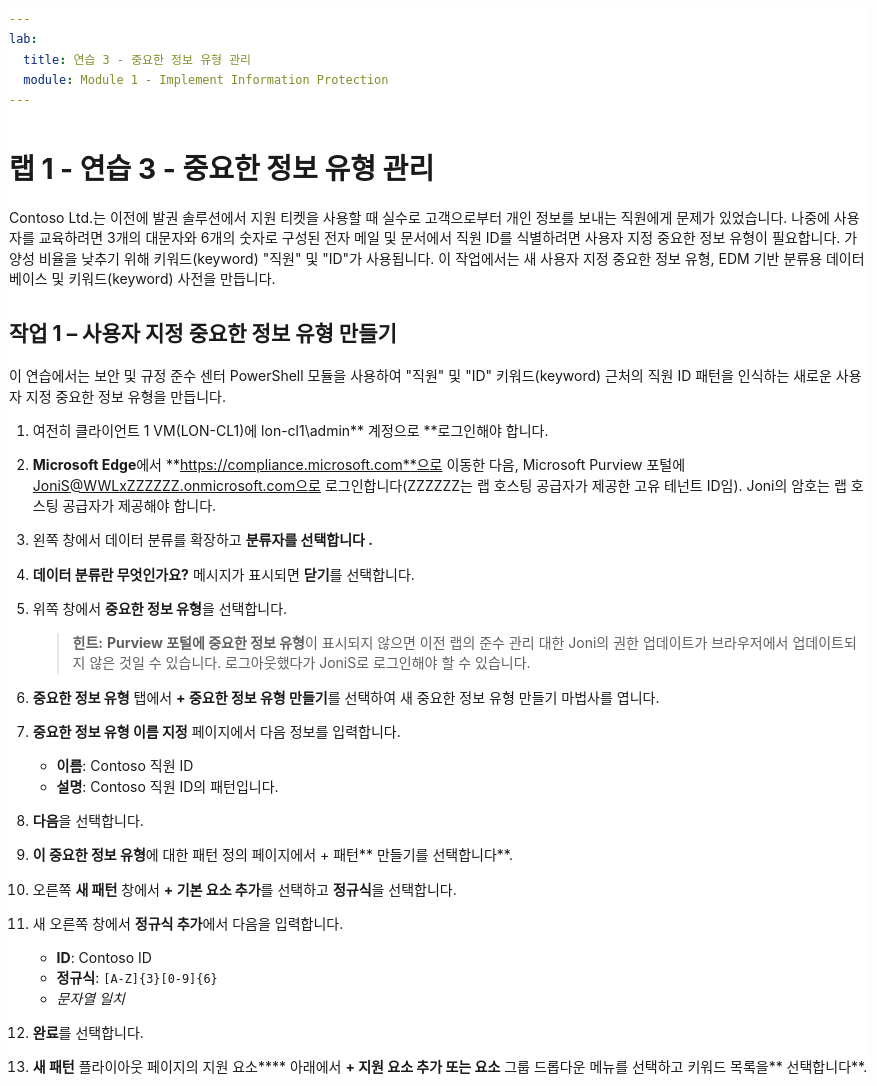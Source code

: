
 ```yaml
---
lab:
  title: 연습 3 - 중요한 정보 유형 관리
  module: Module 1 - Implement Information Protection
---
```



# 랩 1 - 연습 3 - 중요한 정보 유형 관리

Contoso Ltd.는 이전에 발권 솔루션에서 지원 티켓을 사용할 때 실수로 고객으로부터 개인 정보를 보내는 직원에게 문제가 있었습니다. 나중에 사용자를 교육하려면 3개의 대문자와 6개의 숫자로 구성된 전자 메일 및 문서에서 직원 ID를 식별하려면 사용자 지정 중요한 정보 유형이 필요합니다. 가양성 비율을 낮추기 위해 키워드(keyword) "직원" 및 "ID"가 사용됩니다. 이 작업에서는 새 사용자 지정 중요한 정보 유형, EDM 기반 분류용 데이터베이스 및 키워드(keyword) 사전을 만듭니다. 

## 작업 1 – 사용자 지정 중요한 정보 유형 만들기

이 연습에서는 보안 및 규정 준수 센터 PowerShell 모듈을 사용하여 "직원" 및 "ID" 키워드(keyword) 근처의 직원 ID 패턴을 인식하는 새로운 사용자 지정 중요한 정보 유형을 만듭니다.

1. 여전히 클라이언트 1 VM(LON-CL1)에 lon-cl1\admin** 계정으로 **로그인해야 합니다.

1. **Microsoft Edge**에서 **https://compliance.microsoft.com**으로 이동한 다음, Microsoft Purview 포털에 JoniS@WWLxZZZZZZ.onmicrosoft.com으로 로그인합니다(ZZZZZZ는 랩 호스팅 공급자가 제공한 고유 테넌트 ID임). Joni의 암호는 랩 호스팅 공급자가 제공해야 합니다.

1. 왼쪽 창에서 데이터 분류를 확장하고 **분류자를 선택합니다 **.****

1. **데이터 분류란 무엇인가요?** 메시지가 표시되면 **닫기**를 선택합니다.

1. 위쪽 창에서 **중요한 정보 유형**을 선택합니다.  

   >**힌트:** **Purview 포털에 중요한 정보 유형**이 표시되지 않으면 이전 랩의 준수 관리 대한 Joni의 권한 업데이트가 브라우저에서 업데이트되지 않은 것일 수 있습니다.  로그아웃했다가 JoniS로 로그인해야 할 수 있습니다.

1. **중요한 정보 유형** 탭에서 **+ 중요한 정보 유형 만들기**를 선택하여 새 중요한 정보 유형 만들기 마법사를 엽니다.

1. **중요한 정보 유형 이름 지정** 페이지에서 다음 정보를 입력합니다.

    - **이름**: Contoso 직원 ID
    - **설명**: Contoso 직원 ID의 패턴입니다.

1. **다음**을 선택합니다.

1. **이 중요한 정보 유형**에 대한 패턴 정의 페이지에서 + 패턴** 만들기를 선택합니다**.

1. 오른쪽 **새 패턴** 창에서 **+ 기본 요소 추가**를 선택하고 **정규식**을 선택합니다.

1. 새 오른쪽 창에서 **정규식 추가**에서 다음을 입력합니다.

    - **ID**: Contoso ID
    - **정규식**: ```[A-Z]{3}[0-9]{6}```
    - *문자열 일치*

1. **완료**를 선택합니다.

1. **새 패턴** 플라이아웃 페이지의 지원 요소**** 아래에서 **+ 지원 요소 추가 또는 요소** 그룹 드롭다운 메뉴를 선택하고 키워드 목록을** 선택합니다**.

____________

Starting with the line that contains "1. **이 중요한 정보", write out each line through the end of the listing, exactly as it appears, and include nothing else.

--- Written response ---
1. **이 중요한 정보 유형**에 대한 패턴 정의 페이지에서 + 패턴** 만들기를 선택합니다**.

1. 오른쪽 **새 패턴** 창에서 **+ 기본 요소 추가**를 선택하고 **정규식**을 선택합니다.

1. 새 오른쪽 창에서 **정규식 추가**에서 다음을 입력합니다.

    - **ID**: Contoso ID
    - **정규식**: ```[A-Z]{3}[0-9]{6}```
    - *문자열 일치*

1. **완료**를 선택합니다.

1. **새 패턴** 플라이아웃 페이지의 지원 요소**** 아래에서 **+ 지원 요소 추가 또는 요소** 그룹 드롭다운 메뉴를 선택하고 키워드 목록을** 선택합니다**.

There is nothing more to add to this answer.